Nouveau scandale alimentaire: il y a du porc dans le DSK

Le Monde se penche sur le bout de surimi des hommes de pouvoir 

La couverture de Time après l'arrestation de DSK. Déjà le porc a mauvaise presse.

"C’est parce que tu étais un porc que je suis tombée amoureuse de toi."

"Cela a été l’expérience la plus poétique, la plus dense, la plus cruelle, la plus belle, la plus puissante de ma vie ». [Les enfants, allez vous coucher] Pour avoir écrit ces lignes dans un ouvrage qui fait scandale, « Belle et bête » (Stock), présenté en bonnes feuilles dans Le Nouvel Observateur de jeudi, la philosophe Marcela Iacub se retrouve au pilori des médias.

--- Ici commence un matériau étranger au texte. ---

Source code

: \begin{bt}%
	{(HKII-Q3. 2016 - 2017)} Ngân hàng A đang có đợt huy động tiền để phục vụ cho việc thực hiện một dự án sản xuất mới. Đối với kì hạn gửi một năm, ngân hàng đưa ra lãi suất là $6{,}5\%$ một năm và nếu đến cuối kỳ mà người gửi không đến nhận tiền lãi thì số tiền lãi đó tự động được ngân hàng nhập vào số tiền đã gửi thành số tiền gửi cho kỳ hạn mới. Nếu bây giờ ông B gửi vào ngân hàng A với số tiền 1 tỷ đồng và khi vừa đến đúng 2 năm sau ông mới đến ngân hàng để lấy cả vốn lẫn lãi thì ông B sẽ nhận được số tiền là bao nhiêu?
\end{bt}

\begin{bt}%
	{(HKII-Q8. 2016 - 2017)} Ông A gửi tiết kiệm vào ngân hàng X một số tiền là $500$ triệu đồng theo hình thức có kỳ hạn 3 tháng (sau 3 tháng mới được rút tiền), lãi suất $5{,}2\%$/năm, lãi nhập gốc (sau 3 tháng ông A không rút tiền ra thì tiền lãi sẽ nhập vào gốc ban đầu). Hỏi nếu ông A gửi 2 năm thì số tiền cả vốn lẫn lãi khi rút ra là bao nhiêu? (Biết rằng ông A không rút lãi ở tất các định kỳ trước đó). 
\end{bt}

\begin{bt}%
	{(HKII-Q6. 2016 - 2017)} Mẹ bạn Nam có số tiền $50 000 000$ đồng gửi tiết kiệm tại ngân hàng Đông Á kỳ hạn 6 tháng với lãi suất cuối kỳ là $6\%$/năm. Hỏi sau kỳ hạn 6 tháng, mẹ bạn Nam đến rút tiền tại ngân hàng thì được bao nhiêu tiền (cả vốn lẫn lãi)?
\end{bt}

L’Express, outragé, n’hésite pas à écrire le 21 février : « Marcela Iacub, folle d’un «cochon » a donc écrit un livre de « truie ».» Beaucoup de journaux lui reprochent d’avoir jeté sa vie sexuelle en pâture pour se faire de l’argent - les mêmes qui encensaient les confidences de l'autofiction. DSK lui-même, dans une lettre ouverte auNouvel Observateur, parle d’« une atteinte méprisable à ma vie privée et à la dignité humaine », et reproche à l’écrivaine de l’avoir « séduit », pour tout déballer ensuite (l'homme a donc du sentiment).

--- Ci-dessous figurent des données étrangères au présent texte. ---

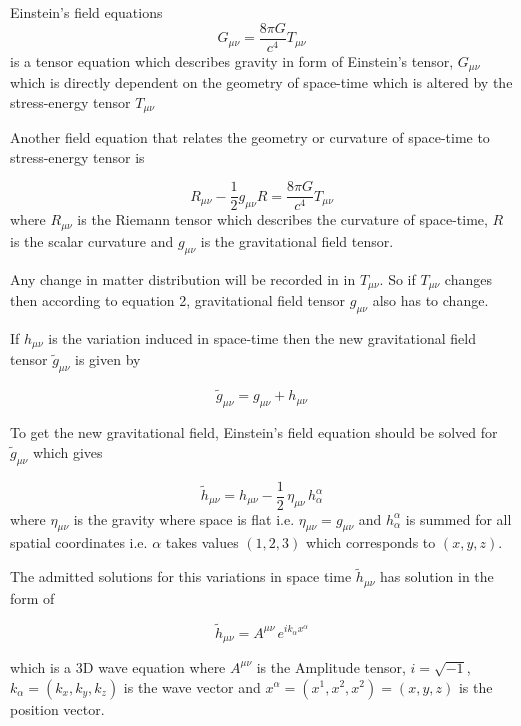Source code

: Einstein's field equations 
\begin{equation}
    G_{\mu\nu}= \frac{8 \pi  G}{c^{4}}  T_{\mu\nu}
\end{equation}
is a tensor equation which describes gravity in form of Einstein's tensor, $G_{\mu\nu}$ which is directly dependent on the geometry of space-time which is altered by the stress-energy tensor $T_{\mu\nu}$

Another field equation that relates the geometry or curvature of space-time to stress-energy tensor is 

\begin{equation}
    R_{\mu\nu}-\frac{1}{2}g_{\mu\nu}R=\frac{8\pi G}{c^{4}}T_{\mu\nu}
\end{equation}
where $R_{\mu\nu}$ is the Riemann tensor which describes the curvature of space-time, $R$ is the scalar curvature and $g_{\mu\nu}$ is the gravitational field tensor.

Any change in matter distribution will be recorded in in $T_{\mu\nu}$. So if $T_{\mu\nu}$ changes then according to equation 2, gravitational field tensor $g_{\mu\nu}$ also has to change. 

If $h_{\mu\nu}$ is the variation induced in space-time then the new gravitational field tensor $\tilde{g}_{\mu\nu}$ is given by 

\begin{equation}
    \tilde{g}_{\mu\nu} = g_{\mu\nu} + h_{\mu\nu}
\end{equation}

To get the new gravitational field, Einstein's field equation should be solved for $\tilde{g}_{\mu\nu}$ which gives 

\begin{equation}
    \tilde{h}_{\mu\nu} = h_{\mu\nu} - \frac{1}{2} \, \eta_{\mu\nu} \, h^{\alpha}_{\alpha}
\end{equation}
 where $\eta_{\mu\nu}$ is the gravity where space is flat i.e. $\eta_{\mu\nu} = g_{\mu\nu}$ and $h^{\alpha}_{\alpha}$ is summed for all spatial coordinates i.e. $\alpha$ takes values $(1,2,3) $ which corresponds to $(x,y,z)$.
 
 The admitted solutions for this variations in space time $\tilde{h}_{\mu\nu}$ has solution in the form of 
 
 \begin{equation}
     \tilde{h}_{\mu\nu} = A^{\mu\nu}\, e^{ik_{\alpha}x^{\alpha}}
 \end{equation}
 
 which is a 3D wave equation where $A^{\mu\nu}$ is the Amplitude tensor, $i = \sqrt{-1} $, $k_{\alpha} = (k_{x},k_{y},k_{z})$ is the wave vector and $x^{\alpha} = (x^{1},x^{2},x^{2}) = (x,y,z)$ is the position vector.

Que nous dit Marcela Iacub qui fait tant de bruit ? 
Il y a du porc en DSK, comme du cheval dans les beafsteaks des grandes surfaces. Ce n'est pas un scoop. C’est parfois évoqué sur un ton de midinette - de «sainte » écrit-elle (certains extraits rappellent les émois effarouchés de l’héroïne de l'harlequinade « Cinquante nuances de Grey » devant son cruel amant). Des journalistes disent qu'il s'agit d'un non-événement. C'est vrai. Ces confidences érotiques, qui font parfois penser au film de Patrice Leconte «Ridicule» (ces récits à la fois dramatiques et futiles des moeurs des puissants avant la Grande Révolution), semblent bien dérisoires en ces temps de grave crise sociale et de chômage chronique - un tel décalage de préoccupations entre les élites médiatiques et le peuple est révélateur de l'époque (annonçant sans doute de puissantes frictions). Cependant, si leNouvel Observateur se vend comme des petits pains, ceci expliquant sans doute cela, Marcela Iacub dit deux ou trois choses intéressantes sur les paradoxes de l'amour, la sexualité et sur le droit démocratique (elle est juriste).

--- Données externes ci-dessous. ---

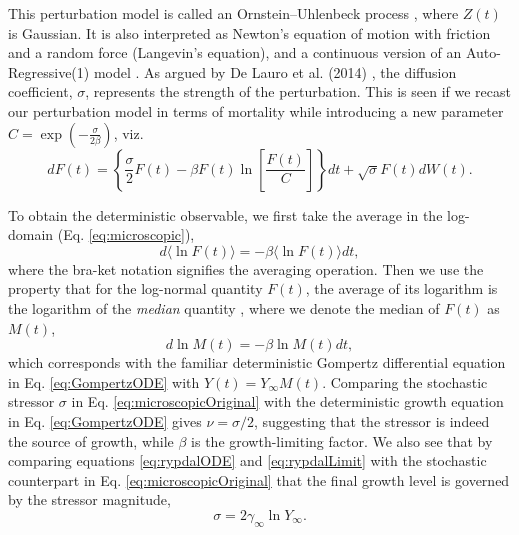 \documentclass[sn-mathphys]{sn-jnl}%
\theoremstyle{thmstyleone}%
\theoremstyle{thmstyletwo}%
\theoremstyle{thmstylethree}%
\begin{document}
This perturbation model is called an Ornstein–Uhlenbeck process \cite{risken1996fokker}, where $Z(t)$ is Gaussian. It is also interpreted as Newton's equation of motion with friction and a random force (Langevin's equation), and a continuous version of an Auto-Regressive(1) model \cite{akaike1970statistical}. As argued by De Lauro et al. (2014) \cite{de2014stochastic}, the diffusion coefficient, $\sigma$, represents the strength of the perturbation. This is seen if we recast our perturbation model in terms of mortality while introducing a new parameter $C=\exp{(-\frac{\sigma}{2\beta})}$, viz. 
\begin{equation}
\label{eq:microscopicOriginal}
dF(t) = \left\{\frac{\sigma}{2}F(t) - \beta F(t)\ln\left[\frac{F(t)}{C}\right]\right\}dt + \sqrt{\sigma}F(t)dW(t).
\end{equation}

To obtain the deterministic observable, we first take the average in the log-domain (Eq. \ref{eq:microscopic}), 
\begin{equation}
d\langle\ln{F(t)}\rangle = -\beta \langle\ln{F(t)}\rangle dt,
\end{equation}
where the bra-ket notation signifies the averaging operation.
Then we use the property that for the log-normal quantity $F(t)$, the average of its logarithm is the logarithm of the \emph{median} quantity \cite{petroni2020gompertz}, where we denote the median of $F(t)$ as $M(t)$, 
\begin{equation}
\label{eq:medianGomp}
d\ln{M(t)} = -\beta \ln{M(t)} dt,
\end{equation}
which corresponds with the familiar deterministic Gompertz differential equation in Eq. \ref{eq:GompertzODE} with $Y(t) = Y_\infty M(t)$. 
Comparing the stochastic stressor $\sigma$ in Eq. \ref{eq:microscopicOriginal} with the deterministic growth equation in Eq. \ref{eq:GompertzODE} gives $\nu=\sigma/2$, suggesting that the stressor is indeed the source of growth, while $\beta$ is the growth-limiting factor. 
We also see that by comparing equations \ref{eq:rypdalODE} and \ref{eq:rypdalLimit} with the stochastic counterpart in Eq. \ref{eq:microscopicOriginal} that the final growth level is governed by the stressor magnitude,
\begin{equation}
\sigma = 2\gamma_{\infty}\ln{Y_{\infty}}.
\end{equation}
\end{document}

La philosophe avoue d'emblée : « Tu étais égoïste, tu étais brutal et tu n’avais aucune culture. Et j’étais folle de toi ». [De quoi épater le bourgeois !] Elle nous raconte là une vieille histoire. Elle n’est pas la première, ni la dernière, à aimer une brute. Tant d’autres femmes l’ont fait avant elle, l’ont écrit, regretté, adoré, chanté. Souvenons-nous de Billie Holiday (puis d'Edith Piaf), saisi par le blues de l’amour fatal dans « It’s my man » : «Has he two or three girls. That he likes as well as me. But I love him. I don't know why I should. He isn't true. He beats me, too. What can I do ? It’s my man». [Il fallait comprendre que ce n'était pas de la littérature] Marcela Iacub nous rejoue cette partition, sur le mode de l'auto-fiction. Elle le reconnaît, l’animal sexuel DSK l'a bouleversée, violentée, elle a voulu comprendre cette fascination en écrivant le livre. Car, dit- elle, pour l'écrivain seule l’écriture pense, creuse la falaise. [Il n'est plus possible de fantasmer sur une chanson: aujourd'hui, les textes éclaboussent les berges de nos rues et les flaneurs plongent de gré ou de force dans le sturpe;  les enfants en restent tout songeurs...]


Après les déclarations
contradictoires de Me N. Diallo.
"La bonne de DSK, une pute"
Nous savons tous ce qui se joue de joie et de plaisir trouble dans des relations de tension entre les sexes et de masochisme amoureux (s’il faut parler avec ces catégories). Nombre d'écrivains, Barbey d’Aurevilly, Villiers de l’Isle d’Adam, Swinburne ont décrit ces tourments noirs, la part sombre et jouissive de la passion - sans oublier Baudelaire, qui écrit dans « Fusées » : « L’homme et la femme savent de naissance que dans le mal réside toute volupté. » Marcela Iacub nous redit cette vérité trouble - toujours dérangeante, qui a tant inquiété les féministes. Elle a aimé que DSK soit «un chien», de ces clébards qui aiment « toutes les chiennes en chaleur sans distinction ». Elle a aimé être sa chienne, comme certaines femmes disent dans un lit parfois (et comme chante Léo Ferré dans « Le chien » ). Elle a aimé qu’il lèche son mascara, qu’il soit dégoûtant (d’aucunes diraient : «qu’il soit un bon coup » ?). 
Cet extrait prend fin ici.